Bannon's trial on the two criminal counts is July 18. A hearing in his case was scheduled for Monday in federal court in Washington. Bannon has been seeking a delay in his trial to at least fall.
It's unclear how much Bannon intends to cooperate. He has expressed a preference to appear before the committee in a public hearing. The committee is making clear he must first sit for a private interview, typically in a sworn deposition. It's also possible he may opt to appear and then refuse to answer questions, citing his Fifth Amendment right against self-incrimination.
"The way that we have treated every single witness is the same, that they come in, they talk to the committee there," Raskin said. "If they're going to take a deposition, they're sworn under oath. It's videotaped. It's recorded, and then we take it from there."
The committee says it wants to hear from Bannon because he "had specific knowledge about the events planned for Jan. 6 before they occurred." It cited as an example comments that he made on his podcast the day before the riot.
"It's not going to happen like you think it's going to happen. OK, it's going to be quite extraordinarily different. All I can say is strap in," Bannon said in that podcast. "All hell is going to break loose tomorrow. ... So many people said, 'Man, if I was in a revolution, I would be in Washington.' Well, this is your time in history."
House investigators have been digging deeper into the evidence collected so far about the role extremist groups played in the deadly insurrection and what Trump was doing as the violence ensued down the street from the White House.
Rep.
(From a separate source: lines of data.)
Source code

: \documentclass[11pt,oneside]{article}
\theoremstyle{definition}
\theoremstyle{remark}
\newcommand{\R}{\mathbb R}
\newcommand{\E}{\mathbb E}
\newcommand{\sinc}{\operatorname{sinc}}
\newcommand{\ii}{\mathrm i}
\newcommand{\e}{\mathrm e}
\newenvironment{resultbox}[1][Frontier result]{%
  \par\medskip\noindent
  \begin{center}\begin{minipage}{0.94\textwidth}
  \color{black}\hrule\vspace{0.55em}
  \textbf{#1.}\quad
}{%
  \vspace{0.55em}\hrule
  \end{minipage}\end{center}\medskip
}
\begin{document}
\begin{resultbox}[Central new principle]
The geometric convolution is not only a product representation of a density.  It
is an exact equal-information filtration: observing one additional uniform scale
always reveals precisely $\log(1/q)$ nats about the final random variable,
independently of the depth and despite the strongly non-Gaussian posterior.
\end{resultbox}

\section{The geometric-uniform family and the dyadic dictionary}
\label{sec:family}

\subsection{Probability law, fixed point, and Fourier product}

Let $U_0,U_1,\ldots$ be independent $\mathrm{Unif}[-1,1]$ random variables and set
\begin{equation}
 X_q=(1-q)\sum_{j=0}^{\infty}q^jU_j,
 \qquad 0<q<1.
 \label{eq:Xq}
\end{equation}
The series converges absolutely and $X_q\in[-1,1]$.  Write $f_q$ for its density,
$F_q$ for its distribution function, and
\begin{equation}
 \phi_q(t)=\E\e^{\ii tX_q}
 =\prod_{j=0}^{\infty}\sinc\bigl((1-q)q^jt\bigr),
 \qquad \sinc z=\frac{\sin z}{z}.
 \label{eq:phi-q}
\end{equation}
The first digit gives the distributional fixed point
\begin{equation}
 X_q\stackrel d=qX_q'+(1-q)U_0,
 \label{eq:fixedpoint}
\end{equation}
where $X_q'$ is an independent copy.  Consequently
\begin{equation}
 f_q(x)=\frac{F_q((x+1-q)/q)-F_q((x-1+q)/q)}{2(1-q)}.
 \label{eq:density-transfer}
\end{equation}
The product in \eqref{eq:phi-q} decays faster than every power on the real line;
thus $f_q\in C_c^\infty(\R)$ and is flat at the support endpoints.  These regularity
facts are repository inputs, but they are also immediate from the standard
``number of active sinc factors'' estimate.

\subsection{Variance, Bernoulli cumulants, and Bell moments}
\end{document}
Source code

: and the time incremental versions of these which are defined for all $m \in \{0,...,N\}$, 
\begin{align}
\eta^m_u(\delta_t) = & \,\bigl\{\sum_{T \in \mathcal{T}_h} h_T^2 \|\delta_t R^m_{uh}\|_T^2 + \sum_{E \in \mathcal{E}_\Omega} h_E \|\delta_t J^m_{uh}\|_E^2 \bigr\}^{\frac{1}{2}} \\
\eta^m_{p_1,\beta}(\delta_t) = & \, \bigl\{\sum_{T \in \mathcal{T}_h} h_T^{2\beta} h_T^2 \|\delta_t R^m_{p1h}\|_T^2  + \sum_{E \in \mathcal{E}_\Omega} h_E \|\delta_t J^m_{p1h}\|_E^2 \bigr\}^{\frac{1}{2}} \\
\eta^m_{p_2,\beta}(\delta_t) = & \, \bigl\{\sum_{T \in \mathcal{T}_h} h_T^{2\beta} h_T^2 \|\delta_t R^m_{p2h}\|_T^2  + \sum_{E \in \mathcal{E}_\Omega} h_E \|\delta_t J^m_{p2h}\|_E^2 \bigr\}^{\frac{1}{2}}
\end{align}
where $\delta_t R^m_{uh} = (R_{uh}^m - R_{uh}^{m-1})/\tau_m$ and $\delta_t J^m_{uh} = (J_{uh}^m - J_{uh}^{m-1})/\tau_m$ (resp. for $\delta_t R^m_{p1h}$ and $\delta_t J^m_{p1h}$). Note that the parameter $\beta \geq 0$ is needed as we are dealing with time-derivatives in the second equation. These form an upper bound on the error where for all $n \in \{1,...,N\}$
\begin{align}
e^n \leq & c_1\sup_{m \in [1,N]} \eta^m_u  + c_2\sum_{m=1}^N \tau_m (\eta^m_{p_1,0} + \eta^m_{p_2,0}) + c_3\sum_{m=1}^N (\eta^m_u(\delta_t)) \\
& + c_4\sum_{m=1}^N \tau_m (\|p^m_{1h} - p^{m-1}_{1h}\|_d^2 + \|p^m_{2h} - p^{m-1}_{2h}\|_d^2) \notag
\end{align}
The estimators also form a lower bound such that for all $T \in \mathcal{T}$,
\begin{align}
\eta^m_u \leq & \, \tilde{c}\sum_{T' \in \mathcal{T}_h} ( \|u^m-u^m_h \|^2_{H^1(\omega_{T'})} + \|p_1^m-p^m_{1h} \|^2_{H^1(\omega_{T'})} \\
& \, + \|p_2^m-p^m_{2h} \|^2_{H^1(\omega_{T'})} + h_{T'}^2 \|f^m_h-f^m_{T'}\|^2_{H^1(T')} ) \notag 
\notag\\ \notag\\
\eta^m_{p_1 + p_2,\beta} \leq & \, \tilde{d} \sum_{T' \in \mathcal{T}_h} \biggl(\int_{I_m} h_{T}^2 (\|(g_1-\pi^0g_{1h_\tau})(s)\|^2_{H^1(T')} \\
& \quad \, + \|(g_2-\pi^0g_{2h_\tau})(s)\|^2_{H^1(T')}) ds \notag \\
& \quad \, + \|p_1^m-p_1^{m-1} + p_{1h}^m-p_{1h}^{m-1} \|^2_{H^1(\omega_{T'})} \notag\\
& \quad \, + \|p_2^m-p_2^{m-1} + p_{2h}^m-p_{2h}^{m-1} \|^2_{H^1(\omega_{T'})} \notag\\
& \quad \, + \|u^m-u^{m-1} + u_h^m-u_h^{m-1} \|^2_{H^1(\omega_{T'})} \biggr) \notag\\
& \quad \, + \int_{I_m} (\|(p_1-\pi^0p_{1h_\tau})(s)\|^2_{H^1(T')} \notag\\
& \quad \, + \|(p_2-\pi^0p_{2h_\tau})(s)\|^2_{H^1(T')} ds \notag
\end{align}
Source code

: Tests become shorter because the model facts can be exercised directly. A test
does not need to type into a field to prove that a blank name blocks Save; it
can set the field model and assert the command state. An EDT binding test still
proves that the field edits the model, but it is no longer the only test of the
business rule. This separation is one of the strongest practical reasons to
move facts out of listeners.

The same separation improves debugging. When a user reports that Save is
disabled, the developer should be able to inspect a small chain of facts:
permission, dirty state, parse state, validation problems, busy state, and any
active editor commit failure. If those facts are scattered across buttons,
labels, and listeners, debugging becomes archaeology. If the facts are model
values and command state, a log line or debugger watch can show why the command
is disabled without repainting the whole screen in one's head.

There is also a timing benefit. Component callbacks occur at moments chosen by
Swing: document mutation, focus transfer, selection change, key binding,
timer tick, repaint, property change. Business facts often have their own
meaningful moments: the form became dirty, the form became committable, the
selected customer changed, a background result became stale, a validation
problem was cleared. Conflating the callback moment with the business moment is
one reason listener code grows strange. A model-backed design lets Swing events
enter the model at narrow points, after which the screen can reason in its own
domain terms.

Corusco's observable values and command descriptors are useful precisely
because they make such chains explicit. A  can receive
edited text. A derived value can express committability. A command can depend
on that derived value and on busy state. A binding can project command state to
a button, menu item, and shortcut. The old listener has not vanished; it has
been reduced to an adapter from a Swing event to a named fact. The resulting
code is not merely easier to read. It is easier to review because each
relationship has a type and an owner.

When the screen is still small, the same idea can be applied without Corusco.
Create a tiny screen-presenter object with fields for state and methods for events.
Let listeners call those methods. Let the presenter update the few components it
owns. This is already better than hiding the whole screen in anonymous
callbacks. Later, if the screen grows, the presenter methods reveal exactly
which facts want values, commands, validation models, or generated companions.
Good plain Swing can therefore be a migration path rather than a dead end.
Adam Kinzinger, R-Ill., who will lead Thursday's hearing with Rep. Elaine Luria, D-Va., described the upcoming testimony as key to providing an extensive timeline of what Trump did and did not do in those critical hours on the afternoon of Jan. 6, 2021. That includes Trump's tweet criticizing Vice President Mike Pence for lacking "courage" as angry protesters outside the Capitol were heard chanting "Hang Mike Pence" for not challenging Democrat Joe Biden's 2020 election victory.
"We want to show the American people what was the president doing during that time," Kinzinger said Sunday. "The rest of the country knew that there was an insurrection. The president obviously had to have known there was an insurrection. So where was he? What was he doing? It's a very important hearing. Pay attention. Because I think it goes to the heart of what is the oath of a leader."
Tuesday's hearing will explore efforts to assemble the mob on the National Mall and then organize the march down Pennsylvania Avenue, where some rioters — armed with pipes, bats and bear spray — charged into the Capitol, quickly overrunning the overwhelmed police force. More than 100 police officers were injured, many beaten, bloodied and bruised, that day.
It will also highlight a meeting on Dec. 18, 2020 at the White House in which former Trump lawyers Sidney Powell and Rudy Giuliani, onetime Trump national security adviser Michael Flynn and others floated the idea of seizing voting machines and invoking national security emergency powers, to the heated objection from several White House lawyers who argued that Trump needed to accept his defeat, according to Raskin, who will lead Tuesday's hearing.
"We're gonna get to use a lot of Mr. Cipollone's testimony," he said. "He was aware of every major move, I think, that Donald Trump was making to try to overthrow the 2020 election and essentially seize the presidency."
Kinzinger spoke on ABC's "This Week, Lofgren was on CNN's "State of the Union" and Raskin appeared on CBS' "Face the Nation."